* _PROBLEM STATEMENT_
Provide only the number of lines below in which the string "wonderful" occurs.
***** SOURCE MATERIAL
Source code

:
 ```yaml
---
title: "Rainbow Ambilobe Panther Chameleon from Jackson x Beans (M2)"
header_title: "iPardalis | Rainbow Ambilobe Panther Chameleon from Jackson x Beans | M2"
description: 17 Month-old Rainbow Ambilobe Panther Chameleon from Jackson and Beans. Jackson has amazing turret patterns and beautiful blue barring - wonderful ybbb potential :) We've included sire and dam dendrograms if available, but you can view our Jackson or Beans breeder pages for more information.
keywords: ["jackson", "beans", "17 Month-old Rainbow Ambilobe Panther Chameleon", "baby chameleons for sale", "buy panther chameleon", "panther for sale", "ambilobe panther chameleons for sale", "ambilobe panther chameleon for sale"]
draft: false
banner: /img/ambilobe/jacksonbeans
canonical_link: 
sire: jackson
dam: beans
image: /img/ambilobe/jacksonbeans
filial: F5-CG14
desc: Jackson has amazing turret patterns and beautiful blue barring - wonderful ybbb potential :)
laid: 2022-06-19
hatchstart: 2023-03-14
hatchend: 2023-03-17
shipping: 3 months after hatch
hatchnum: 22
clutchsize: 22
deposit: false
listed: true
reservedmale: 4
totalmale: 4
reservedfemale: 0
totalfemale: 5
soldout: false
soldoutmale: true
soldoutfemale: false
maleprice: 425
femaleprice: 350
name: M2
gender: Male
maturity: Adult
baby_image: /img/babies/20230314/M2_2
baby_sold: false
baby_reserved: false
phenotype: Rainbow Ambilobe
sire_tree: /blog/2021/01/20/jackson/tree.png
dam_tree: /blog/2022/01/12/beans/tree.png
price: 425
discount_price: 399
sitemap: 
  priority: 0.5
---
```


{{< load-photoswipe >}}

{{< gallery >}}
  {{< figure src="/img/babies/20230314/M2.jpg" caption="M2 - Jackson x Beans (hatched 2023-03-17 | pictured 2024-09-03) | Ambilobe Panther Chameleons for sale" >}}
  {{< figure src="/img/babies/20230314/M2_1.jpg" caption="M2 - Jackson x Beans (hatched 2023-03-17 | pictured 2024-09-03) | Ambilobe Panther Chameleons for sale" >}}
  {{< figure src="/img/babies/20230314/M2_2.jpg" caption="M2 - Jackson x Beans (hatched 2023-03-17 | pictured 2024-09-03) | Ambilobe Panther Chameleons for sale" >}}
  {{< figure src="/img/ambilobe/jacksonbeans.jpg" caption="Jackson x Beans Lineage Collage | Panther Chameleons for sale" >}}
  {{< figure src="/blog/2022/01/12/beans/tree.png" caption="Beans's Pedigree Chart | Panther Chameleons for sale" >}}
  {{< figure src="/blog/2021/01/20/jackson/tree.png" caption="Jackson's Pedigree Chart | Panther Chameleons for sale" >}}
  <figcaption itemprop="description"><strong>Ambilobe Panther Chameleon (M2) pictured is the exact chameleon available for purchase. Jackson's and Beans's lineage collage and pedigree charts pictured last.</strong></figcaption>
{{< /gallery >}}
**********
* _EXERCISE ANSWER_
2